-- Given records follows --
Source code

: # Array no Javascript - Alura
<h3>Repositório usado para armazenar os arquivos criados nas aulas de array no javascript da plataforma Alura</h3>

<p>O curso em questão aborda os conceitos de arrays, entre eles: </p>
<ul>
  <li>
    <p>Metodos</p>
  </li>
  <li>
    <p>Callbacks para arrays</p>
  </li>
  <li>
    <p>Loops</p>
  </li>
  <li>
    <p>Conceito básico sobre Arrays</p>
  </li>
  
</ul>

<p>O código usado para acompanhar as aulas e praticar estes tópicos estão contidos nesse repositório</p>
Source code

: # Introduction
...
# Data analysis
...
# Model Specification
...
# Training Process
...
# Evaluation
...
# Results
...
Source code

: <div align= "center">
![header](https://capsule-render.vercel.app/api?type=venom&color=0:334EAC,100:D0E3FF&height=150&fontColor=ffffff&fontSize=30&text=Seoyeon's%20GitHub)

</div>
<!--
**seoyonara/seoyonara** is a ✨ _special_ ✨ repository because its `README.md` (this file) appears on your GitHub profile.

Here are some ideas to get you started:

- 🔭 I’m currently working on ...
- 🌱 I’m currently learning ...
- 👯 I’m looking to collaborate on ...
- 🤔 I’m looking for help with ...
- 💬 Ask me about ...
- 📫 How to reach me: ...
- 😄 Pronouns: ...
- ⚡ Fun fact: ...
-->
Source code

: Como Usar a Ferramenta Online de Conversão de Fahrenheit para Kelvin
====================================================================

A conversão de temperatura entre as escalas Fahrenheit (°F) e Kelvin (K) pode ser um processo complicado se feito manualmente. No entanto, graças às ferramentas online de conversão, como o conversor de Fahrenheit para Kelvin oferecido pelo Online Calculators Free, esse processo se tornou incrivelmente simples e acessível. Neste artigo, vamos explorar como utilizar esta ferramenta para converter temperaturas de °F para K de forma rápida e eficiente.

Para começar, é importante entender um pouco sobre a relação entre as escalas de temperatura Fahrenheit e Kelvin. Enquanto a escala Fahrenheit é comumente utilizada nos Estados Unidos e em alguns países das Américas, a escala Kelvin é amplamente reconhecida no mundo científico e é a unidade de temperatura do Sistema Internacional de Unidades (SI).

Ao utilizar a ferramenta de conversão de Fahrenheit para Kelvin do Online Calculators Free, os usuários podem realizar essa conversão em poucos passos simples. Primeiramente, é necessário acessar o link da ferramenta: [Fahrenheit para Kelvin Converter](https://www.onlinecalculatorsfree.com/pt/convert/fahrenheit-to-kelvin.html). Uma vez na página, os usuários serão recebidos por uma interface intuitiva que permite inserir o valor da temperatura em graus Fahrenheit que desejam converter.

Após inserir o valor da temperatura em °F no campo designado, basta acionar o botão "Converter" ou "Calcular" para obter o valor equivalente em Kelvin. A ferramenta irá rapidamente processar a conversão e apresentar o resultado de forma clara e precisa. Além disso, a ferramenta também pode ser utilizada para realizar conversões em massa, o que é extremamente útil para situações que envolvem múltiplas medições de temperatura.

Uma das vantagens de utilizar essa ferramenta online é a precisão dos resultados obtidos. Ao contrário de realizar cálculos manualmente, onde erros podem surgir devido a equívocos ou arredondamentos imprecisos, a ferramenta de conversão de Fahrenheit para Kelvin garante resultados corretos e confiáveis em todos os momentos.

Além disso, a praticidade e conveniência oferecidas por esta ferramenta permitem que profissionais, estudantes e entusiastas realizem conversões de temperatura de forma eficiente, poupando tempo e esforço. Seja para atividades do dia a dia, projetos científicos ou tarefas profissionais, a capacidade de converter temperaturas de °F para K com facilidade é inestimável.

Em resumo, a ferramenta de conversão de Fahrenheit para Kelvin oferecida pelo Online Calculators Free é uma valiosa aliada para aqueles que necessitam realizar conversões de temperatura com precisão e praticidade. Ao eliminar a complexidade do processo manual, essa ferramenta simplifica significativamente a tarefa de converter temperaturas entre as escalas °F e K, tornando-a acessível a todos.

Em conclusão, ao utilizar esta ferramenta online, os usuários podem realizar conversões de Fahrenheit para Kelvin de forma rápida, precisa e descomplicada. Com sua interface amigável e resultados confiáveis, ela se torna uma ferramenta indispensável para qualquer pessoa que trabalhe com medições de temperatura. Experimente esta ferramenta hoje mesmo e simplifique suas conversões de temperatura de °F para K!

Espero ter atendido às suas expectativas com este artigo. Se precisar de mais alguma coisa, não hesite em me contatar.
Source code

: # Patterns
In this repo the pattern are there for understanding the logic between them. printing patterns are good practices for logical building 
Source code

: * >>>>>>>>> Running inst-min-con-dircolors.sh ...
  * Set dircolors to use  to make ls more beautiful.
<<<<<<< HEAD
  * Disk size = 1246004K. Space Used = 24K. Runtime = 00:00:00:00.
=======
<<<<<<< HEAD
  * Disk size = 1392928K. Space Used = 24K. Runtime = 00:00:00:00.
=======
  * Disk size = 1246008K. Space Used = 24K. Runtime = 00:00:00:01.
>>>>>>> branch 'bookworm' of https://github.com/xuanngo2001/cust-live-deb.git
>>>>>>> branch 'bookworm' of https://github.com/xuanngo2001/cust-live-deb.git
-- Given records concluded --
● Goal of the exercise
The data above is to be returned exactly, with nothing altered.

● Output of the task
Source code

: # Array no Javascript - Alura
<h3>Repositório usado para armazenar os arquivos criados nas aulas de array no javascript da plataforma Alura</h3>

<p>O curso em questão aborda os conceitos de arrays, entre eles: </p>
<ul>
  <li>
    <p>Metodos</p>
  </li>
  <li>
    <p>Callbacks para arrays</p>
  </li>
  <li>
    <p>Loops</p>
  </li>
  <li>
    <p>Conceito básico sobre Arrays</p>
  </li>
  
</ul>

<p>O código usado para acompanhar as aulas e praticar estes tópicos estão contidos nesse repositório</p>
Source code

: # Introduction
...
# Data analysis
...
# Model Specification
...
# Training Process
...
# Evaluation
...
# Results
...
Source code

: <div align= "center">
![header](https://capsule-render.vercel.app/api?type=venom&color=0:334EAC,100:D0E3FF&height=150&fontColor=ffffff&fontSize=30&text=Seoyeon's%20GitHub)

</div>
<!--
**seoyonara/seoyonara** is a ✨ _special_ ✨ repository because its `README.md` (this file) appears on your GitHub profile.

Here are some ideas to get you started:

- 🔭 I’m currently working on ...
- 🌱 I’m currently learning ...
- 👯 I’m looking to collaborate on ...
- 🤔 I’m looking for help with ...
- 💬 Ask me about ...
- 📫 How to reach me: ...
- 😄 Pronouns: ...
- ⚡ Fun fact: ...
-->
Source code

: Como Usar a Ferramenta Online de Conversão de Fahrenheit para Kelvin
====================================================================

A conversão de temperatura entre as escalas Fahrenheit (°F) e Kelvin (K) pode ser um processo complicado se feito manualmente. No entanto, graças às ferramentas online de conversão, como o conversor de Fahrenheit para Kelvin oferecido pelo Online Calculators Free, esse processo se tornou incrivelmente simples e acessível. Neste artigo, vamos explorar como utilizar esta ferramenta para converter temperaturas de °F para K de forma rápida e eficiente.

Para começar, é importante entender um pouco sobre a relação entre as escalas de temperatura Fahrenheit e Kelvin. Enquanto a escala Fahrenheit é comumente utilizada nos Estados Unidos e em alguns países das Américas, a escala Kelvin é amplamente reconhecida no mundo científico e é a unidade de temperatura do Sistema Internacional de Unidades (SI).

Ao utilizar a ferramenta de conversão de Fahrenheit para Kelvin do Online Calculators Free, os usuários podem realizar essa conversão em poucos passos simples. Primeiramente, é necessário acessar o link da ferramenta: [Fahrenheit para Kelvin Converter](https://www.onlinecalculatorsfree.com/pt/convert/fahrenheit-to-kelvin.html). Uma vez na página, os usuários serão recebidos por uma interface intuitiva que permite inserir o valor da temperatura em graus Fahrenheit que desejam converter.

Após inserir o valor da temperatura em °F no campo designado, basta acionar o botão "Converter" ou "Calcular" para obter o valor equivalente em Kelvin. A ferramenta irá rapidamente processar a conversão e apresentar o resultado de forma clara e precisa. Além disso, a ferramenta também pode ser utilizada para realizar conversões em massa, o que é extremamente útil para situações que envolvem múltiplas medições de temperatura.

Uma das vantagens de utilizar essa ferramenta online é a precisão dos resultados obtidos. Ao contrário de realizar cálculos manualmente, onde erros podem surgir devido a equívocos ou arredondamentos imprecisos, a ferramenta de conversão de Fahrenheit para Kelvin garante resultados corretos e confiáveis em todos os momentos.

Além disso, a praticidade e conveniência oferecidas por esta ferramenta permitem que profissionais, estudantes e entusiastas realizem conversões de temperatura de forma eficiente, poupando tempo e esforço. Seja para atividades do dia a dia, projetos científicos ou tarefas profissionais, a capacidade de converter temperaturas de °F para K com facilidade é inestimável.

Em resumo, a ferramenta de conversão de Fahrenheit para Kelvin oferecida pelo Online Calculators Free é uma valiosa aliada para aqueles que necessitam realizar conversões de temperatura com precisão e praticidade. Ao eliminar a complexidade do processo manual, essa ferramenta simplifica significativamente a tarefa de converter temperaturas entre as escalas °F e K, tornando-a acessível a todos.

Em conclusão, ao utilizar esta ferramenta online, os usuários podem realizar conversões de Fahrenheit para Kelvin de forma rápida, precisa e descomplicada. Com sua interface amigável e resultados confiáveis, ela se torna uma ferramenta indispensável para qualquer pessoa que trabalhe com medições de temperatura. Experimente esta ferramenta hoje mesmo e simplifique suas conversões de temperatura de °F para K!

Espero ter atendido às suas expectativas com este artigo. Se precisar de mais alguma coisa, não hesite em me contatar.
Source code

: # Patterns
In this repo the pattern are there for understanding the logic between them. printing patterns are good practices for logical building 
Source code

: * >>>>>>>>> Running inst-min-con-dircolors.sh ...
  * Set dircolors to use  to make ls more beautiful.
<<<<<<< HEAD
  * Disk size = 1246004K. Space Used = 24K. Runtime = 00:00:00:00.
=======
<<<<<<< HEAD
  * Disk size = 1392928K. Space Used = 24K. Runtime = 00:00:00:00.
=======
  * Disk size = 1246008K. Space Used = 24K. Runtime = 00:00:00:01.
>>>>>>> branch 'bookworm' of https://github.com/xuanngo2001/cust-live-deb.git
>>>>>>> branch 'bookworm' of https://github.com/xuanngo2001/cust-live-deb.git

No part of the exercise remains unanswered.